[Collected data]
[Start of section]

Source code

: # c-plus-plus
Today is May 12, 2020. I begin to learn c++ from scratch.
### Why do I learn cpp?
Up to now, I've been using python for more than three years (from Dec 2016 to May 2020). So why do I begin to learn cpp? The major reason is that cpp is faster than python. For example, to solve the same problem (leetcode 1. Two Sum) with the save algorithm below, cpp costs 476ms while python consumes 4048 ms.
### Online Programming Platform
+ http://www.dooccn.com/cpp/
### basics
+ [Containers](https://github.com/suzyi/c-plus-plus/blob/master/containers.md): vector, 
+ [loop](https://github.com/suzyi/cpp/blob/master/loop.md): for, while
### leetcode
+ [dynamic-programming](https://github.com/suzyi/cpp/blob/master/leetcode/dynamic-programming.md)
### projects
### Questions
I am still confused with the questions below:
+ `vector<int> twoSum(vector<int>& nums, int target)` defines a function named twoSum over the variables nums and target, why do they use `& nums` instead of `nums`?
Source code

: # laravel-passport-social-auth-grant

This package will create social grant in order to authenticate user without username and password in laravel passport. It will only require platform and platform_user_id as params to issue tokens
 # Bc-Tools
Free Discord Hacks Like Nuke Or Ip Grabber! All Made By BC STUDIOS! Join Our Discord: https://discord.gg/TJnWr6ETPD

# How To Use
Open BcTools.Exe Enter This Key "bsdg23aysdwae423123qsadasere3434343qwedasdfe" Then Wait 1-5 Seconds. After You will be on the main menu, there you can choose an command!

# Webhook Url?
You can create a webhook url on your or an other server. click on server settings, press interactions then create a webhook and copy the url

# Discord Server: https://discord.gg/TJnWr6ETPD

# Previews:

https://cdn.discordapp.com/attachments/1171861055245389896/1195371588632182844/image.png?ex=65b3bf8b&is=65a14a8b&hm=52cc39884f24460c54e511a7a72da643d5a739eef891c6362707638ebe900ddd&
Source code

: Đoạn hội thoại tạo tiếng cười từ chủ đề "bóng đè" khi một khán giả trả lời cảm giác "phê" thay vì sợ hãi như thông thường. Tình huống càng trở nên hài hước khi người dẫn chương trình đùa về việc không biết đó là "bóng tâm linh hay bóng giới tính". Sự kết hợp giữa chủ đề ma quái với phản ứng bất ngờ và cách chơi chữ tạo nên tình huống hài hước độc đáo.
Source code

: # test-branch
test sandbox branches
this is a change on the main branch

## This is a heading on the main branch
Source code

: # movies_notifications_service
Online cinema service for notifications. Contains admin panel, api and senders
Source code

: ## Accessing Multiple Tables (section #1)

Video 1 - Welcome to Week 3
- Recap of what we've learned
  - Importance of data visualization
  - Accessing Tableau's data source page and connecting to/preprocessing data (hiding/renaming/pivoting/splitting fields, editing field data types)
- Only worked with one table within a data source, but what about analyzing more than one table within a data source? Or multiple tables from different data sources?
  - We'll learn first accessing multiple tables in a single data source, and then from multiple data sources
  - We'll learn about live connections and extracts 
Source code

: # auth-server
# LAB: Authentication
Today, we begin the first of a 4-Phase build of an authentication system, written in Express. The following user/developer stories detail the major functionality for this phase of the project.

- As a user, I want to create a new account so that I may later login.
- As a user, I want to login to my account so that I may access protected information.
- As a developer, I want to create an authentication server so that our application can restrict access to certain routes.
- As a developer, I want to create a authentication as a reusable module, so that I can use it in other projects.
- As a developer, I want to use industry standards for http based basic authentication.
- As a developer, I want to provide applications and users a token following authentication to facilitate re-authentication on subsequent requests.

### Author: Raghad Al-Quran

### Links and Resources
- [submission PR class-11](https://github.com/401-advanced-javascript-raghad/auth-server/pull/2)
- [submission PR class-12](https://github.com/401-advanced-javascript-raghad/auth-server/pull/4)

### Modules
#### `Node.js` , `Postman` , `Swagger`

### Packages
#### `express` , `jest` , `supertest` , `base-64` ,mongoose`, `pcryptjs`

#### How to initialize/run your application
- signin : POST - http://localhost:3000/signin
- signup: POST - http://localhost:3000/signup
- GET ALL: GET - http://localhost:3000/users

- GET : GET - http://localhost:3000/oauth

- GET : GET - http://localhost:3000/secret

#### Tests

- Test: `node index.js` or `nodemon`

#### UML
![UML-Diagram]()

[End of section]
[Start of section]

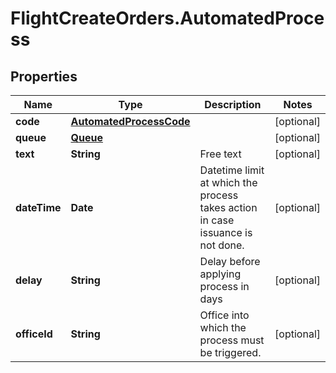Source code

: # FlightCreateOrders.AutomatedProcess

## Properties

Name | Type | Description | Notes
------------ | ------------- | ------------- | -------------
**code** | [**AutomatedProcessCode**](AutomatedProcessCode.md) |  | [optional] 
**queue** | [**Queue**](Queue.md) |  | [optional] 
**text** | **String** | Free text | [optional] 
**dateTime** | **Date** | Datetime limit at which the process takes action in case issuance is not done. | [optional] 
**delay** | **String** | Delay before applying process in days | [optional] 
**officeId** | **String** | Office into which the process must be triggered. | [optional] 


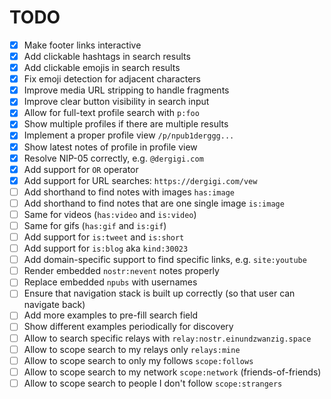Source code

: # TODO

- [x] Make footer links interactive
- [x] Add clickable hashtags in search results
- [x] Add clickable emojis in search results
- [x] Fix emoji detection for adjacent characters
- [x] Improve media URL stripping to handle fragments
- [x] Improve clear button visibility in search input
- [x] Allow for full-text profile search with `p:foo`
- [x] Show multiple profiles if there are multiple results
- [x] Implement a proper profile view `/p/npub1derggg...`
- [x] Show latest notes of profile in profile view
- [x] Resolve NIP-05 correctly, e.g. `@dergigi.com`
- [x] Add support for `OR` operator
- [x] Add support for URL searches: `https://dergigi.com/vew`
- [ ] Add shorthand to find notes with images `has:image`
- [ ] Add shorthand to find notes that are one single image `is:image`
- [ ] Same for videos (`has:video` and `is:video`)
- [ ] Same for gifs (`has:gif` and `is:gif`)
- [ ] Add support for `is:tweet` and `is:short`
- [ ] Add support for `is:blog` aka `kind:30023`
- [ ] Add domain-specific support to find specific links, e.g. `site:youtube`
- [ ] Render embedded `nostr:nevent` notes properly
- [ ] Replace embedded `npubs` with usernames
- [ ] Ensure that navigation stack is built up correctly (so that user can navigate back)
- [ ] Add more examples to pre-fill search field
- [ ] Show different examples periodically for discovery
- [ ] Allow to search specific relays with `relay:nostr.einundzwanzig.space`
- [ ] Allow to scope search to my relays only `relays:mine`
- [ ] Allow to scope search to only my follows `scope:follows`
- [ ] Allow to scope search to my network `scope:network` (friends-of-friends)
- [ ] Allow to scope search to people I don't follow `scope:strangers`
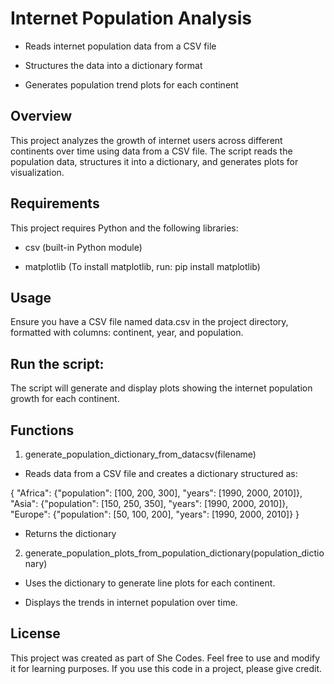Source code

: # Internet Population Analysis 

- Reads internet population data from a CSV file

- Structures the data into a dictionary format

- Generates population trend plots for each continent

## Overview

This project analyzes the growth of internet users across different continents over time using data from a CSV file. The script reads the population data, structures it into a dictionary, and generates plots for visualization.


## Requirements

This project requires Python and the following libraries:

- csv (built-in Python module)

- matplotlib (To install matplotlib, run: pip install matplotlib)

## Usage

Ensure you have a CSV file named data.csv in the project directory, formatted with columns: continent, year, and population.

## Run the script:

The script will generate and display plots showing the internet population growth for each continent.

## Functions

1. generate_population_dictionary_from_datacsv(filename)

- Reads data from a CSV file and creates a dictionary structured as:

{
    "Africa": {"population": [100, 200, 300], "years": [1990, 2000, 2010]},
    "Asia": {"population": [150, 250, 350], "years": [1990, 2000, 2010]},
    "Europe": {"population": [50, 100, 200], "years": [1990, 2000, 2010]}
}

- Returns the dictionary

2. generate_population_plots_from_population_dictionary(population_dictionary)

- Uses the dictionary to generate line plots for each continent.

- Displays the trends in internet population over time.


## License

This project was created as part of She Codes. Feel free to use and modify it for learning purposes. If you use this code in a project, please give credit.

[End of section]
[Start of section]

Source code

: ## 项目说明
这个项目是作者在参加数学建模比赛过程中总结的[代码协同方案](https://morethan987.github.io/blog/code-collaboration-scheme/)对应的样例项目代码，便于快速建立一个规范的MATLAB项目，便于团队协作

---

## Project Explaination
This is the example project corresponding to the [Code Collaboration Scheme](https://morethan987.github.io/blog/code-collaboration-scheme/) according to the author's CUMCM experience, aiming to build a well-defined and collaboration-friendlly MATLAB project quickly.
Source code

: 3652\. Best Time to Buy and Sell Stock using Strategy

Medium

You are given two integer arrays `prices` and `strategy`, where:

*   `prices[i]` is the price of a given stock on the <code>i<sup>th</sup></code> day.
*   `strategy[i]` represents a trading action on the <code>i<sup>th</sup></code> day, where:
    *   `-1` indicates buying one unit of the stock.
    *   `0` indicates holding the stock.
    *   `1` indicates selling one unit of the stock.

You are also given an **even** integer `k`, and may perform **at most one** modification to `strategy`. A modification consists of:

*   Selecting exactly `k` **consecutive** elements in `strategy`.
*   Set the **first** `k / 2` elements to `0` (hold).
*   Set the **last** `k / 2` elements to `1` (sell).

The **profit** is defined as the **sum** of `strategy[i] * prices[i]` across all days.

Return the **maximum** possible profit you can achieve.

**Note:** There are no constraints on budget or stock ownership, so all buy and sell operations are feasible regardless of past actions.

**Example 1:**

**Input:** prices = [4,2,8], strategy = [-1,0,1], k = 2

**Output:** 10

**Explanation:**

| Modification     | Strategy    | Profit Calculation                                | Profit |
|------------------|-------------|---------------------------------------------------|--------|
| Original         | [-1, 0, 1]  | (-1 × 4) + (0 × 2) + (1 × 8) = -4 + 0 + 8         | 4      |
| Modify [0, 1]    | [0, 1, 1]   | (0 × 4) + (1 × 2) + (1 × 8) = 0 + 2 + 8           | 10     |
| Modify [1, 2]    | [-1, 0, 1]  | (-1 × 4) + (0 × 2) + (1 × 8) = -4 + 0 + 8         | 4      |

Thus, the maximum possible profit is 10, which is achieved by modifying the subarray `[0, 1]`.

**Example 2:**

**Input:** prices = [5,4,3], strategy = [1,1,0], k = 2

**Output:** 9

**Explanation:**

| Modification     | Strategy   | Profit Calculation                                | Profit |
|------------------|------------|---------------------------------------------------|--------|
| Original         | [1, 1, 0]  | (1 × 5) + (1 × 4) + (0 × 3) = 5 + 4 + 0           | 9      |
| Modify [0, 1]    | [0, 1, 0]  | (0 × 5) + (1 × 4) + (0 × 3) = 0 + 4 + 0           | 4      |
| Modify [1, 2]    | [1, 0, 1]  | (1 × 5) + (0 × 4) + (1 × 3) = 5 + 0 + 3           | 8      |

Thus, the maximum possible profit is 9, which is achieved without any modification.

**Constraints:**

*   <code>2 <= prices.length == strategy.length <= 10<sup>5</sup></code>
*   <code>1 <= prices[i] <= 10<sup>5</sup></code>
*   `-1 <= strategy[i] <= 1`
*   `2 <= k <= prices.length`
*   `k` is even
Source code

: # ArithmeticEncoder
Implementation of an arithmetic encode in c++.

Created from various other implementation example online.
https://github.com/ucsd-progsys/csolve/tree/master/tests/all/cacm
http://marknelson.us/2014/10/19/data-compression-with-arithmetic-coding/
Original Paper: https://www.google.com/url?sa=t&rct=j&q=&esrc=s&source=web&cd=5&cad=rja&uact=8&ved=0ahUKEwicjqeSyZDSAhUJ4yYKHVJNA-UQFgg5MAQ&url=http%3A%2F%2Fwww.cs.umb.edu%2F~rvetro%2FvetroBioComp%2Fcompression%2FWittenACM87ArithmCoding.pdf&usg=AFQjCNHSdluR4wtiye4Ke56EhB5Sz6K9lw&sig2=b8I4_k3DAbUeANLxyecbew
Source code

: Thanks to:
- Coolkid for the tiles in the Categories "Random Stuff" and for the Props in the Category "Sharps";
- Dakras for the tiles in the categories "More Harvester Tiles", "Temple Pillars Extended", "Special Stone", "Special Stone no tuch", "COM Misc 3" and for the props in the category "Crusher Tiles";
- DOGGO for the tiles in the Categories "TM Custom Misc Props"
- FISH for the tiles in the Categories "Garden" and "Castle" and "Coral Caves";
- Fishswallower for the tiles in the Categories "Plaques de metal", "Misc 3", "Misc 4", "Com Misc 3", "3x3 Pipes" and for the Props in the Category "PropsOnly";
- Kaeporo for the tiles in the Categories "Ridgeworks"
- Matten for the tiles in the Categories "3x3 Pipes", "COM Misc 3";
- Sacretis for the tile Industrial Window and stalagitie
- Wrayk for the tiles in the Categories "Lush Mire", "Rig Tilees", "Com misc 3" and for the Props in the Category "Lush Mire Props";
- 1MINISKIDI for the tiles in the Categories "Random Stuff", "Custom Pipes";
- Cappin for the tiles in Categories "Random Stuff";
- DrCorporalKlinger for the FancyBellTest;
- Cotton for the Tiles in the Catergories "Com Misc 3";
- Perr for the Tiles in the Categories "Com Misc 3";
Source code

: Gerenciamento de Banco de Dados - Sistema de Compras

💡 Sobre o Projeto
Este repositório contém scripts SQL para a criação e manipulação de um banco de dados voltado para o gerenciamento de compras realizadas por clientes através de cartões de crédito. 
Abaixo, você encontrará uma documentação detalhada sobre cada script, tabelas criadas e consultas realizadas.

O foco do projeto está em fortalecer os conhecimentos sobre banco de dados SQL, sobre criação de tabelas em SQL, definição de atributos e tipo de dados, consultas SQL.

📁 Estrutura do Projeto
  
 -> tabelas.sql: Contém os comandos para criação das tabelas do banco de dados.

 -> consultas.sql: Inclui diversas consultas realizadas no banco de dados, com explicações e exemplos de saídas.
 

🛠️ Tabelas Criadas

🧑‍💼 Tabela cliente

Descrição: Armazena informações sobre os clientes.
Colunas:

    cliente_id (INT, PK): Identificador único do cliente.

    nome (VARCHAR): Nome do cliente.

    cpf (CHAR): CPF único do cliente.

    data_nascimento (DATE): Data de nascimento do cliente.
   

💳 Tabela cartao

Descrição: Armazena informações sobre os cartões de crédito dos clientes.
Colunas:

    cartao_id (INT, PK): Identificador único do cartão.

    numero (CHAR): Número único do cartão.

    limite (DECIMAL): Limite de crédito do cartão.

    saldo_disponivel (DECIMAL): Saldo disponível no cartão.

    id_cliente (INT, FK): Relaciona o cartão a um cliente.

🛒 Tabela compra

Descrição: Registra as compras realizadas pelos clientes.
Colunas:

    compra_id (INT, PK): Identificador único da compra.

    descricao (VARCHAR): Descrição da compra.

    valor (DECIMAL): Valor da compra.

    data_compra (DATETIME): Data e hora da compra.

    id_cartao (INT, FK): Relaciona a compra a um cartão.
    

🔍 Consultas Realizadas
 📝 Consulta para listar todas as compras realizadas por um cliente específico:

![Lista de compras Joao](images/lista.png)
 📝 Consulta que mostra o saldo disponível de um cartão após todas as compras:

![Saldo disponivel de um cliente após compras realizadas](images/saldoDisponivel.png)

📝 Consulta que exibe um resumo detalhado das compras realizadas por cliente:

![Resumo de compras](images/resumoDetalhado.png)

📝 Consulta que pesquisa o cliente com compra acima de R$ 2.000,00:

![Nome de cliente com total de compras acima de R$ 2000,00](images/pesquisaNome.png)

[End of section]

→ **Requirement**
When a line in the entries above contains "begin", count it; please answer with the number only.

→ **Result of the task**
3